1. Without being suspected.
c. 1530. More, Answ. Frith, Wks. 833/1. Our english heretikes might there imprynt theyr heresies amonge other matters, & so sende them hither vnsuspected.
1660. Nicholas Papers (Camden), IV. 251. To haue occasion therby to act unsuspected something contrary vnto his professions.
1725. De Foe, Voy. round World (1840), 97. The governor putting so much confidence in us, that we might go on shore in the very fort unsuspected.
1798. S. & Ht. Lee, Canterb. T., II. 123. [He was] enabled, unsuspected, to trace the emotions of the heart he best loved.
1813. Coleridge, Remorse, II. i. 57. But I had traced her, stolen unnoticd on them, And unsuspected heard the whole.
2. Not regarded with suspicion; not considered to be suspicious or doubtful.
a. 1586. Sidney, Arcadia, I. xiv. Hoping that (going for a woman) my lookes would passe, either unmarked, or unsuspected.
1594. Shaks., Rich. III., III. v. 23. That ignoble Traytor, The dangerous and vnsuspected Hastings.
1603. Knolles, Hist. Turks (1621), 147. For his too profuse bountie he could not be vnsuspected of his brother.
1670. Clarendon, Hist. Reb., XII. § 129. Those principal heads of the Clans who were of known, or unsuspected Affection to the King.
1747. J. Lind, Lett. Navy (1757), I. 16. The courage of our common seamen is hitherto generally unsuspected.
1760. Ann. Reg., Hist., 39/2. They will find, both in his fortune and his virtue, abundant matter for just and unsuspected panegyric.
1827. Scott, Chron. Canongate, vi. Well judging that he would observe more wholesome caution if he conceived his character unsuspected, than if he were detected.

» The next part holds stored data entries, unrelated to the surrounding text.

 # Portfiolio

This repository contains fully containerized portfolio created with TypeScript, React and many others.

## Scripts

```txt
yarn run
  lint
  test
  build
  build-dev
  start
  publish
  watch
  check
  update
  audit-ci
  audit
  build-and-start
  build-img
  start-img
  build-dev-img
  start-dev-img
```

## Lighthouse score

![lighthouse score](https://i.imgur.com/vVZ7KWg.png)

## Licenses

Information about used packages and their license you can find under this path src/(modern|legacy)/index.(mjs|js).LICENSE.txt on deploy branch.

1855. Macaulay, Hist. Eng., xviii. IV. 234. Russell, as far as can now be discovered, was still unsuspected.
absol. 1800. Asiat. Ann. Reg., Proc. E. Ind. Ho., 115. It was not justice to confound the unsuspected with the suspected.
b. Const. to with inf., or of.
1647. Clarendon, Hist. Reb., I. § 202. Those Infusions proceeded from those unsuspected to have any inclinations to Change.
1800. Asiat. Ann. Reg., Proc. E. Ind. Ho., 137/2. The director was quite unsuspected of being concerned in the sale of it.
3. Not suspected to exist, or to bear a certain character; not thought of.
1620. J. Taylor (Water P.), Jack a Lent, B 3 b. Some againe doe scout into diuers secret vnsuspected places.
1654. Fuller, Two Serm., 23. Many a close, secret and unsuspected Christian.
1693. Congreve, in Drydens Juvenal, XI. (1697), 284. This Day thou shalt perceive Whether, my self I keep those Rules I give, Or else, an unsuspected Glutton live.
1759. Sterne, Tr. Shandy, II. xvii. An unsuspected fissure in thy masters pocket.
1784. Cowper, Task, VI. 545. A storm was near, An unsuspected storm.
1810. Scott, Lady of L., I. xxv. The mountain-maiden showd A clambering unsuspected road.
1874. J. Geikie, Gt. Ice Age, iii. 26. It opens up new channels of discovery which otherwise might have remained unsuspected and unknown.
Hence Unsuspectedness.
1655. Fuller, Ch. Hist., X. ii. § 27. They hoped (by the strangenesse of the act, and unsuspectednesse of the actors) to amuze all men.
180212. Bentham, Ration. Judic. Evid. (1827), II. 433. The popularity, the unsuspectedness, is not purchased, but at the expense of appropriate experience.